Exercise requirements - Given the material below, output exactly the lines from the line with "[zkVM]: ../zkvm/" to the line with "[Bonsai Quick Start]: ../bonsai/quickstart.md", both ends included, and no other lines.

Source material -
=== Section Start ===

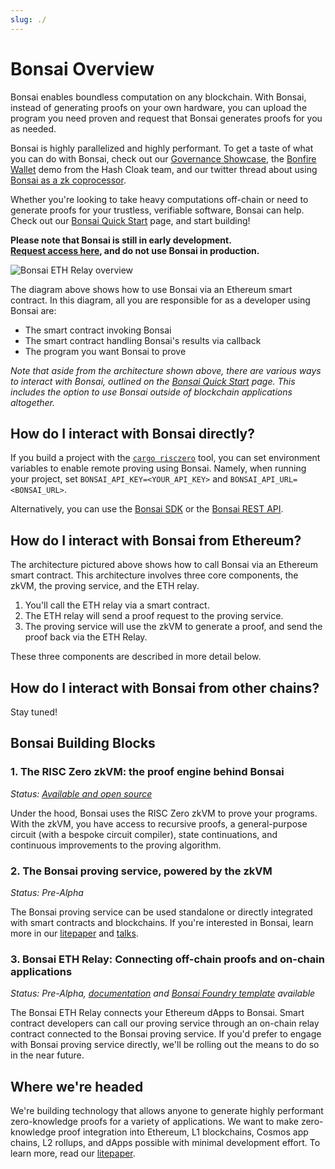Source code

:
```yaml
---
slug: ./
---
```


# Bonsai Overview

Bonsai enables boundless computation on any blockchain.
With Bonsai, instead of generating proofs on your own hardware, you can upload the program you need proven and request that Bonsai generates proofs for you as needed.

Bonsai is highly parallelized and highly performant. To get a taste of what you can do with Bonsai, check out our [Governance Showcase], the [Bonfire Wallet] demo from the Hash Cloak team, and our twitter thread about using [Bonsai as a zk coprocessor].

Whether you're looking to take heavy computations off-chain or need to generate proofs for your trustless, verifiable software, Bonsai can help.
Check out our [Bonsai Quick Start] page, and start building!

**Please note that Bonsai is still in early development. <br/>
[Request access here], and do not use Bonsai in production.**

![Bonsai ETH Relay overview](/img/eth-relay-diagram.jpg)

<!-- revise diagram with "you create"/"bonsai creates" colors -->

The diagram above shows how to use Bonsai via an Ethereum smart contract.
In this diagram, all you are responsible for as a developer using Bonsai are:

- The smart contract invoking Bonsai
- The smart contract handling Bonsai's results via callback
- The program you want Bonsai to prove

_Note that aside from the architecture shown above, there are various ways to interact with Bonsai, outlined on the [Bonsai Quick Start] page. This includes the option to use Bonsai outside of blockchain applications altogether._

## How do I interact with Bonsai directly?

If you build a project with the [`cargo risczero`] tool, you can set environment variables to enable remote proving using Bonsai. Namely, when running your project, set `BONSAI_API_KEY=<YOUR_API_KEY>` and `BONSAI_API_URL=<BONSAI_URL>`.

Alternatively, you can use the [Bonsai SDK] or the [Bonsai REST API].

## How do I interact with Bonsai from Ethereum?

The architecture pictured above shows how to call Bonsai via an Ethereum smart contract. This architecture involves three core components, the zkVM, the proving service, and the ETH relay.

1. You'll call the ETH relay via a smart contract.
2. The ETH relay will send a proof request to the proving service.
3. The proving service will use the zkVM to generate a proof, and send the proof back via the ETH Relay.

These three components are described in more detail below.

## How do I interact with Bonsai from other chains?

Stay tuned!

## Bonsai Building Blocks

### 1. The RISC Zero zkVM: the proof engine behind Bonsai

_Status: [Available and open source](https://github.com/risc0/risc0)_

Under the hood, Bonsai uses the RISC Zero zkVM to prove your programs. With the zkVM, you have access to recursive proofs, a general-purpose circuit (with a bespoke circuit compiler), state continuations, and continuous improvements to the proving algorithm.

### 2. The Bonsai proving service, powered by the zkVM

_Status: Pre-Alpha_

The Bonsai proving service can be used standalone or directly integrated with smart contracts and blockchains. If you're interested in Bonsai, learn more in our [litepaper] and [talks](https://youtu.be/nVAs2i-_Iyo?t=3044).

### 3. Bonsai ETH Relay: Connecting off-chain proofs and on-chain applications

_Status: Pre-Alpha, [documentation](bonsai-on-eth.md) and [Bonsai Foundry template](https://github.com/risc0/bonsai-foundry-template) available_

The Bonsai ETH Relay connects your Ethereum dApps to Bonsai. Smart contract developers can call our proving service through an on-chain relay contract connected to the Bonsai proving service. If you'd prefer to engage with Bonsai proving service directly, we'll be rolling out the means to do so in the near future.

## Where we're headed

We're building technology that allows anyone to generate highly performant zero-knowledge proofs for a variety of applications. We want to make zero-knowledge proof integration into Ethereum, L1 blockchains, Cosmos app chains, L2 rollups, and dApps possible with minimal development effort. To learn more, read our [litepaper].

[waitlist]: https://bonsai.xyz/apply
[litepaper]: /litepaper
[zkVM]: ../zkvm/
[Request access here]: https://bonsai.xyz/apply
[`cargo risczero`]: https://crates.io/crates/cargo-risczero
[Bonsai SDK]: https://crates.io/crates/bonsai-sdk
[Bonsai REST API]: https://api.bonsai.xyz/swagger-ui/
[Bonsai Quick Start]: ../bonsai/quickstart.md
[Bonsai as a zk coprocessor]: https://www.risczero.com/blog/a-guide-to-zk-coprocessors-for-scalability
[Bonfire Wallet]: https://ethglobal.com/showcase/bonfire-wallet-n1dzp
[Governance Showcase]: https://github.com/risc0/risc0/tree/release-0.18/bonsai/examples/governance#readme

=== Section End ===

Output -
[zkVM]: ../zkvm/
[Request access here]: https://bonsai.xyz/apply
[`cargo risczero`]: https://crates.io/crates/cargo-risczero
[Bonsai SDK]: https://crates.io/crates/bonsai-sdk
[Bonsai REST API]: https://api.bonsai.xyz/swagger-ui/
[Bonsai Quick Start]: ../bonsai/quickstart.md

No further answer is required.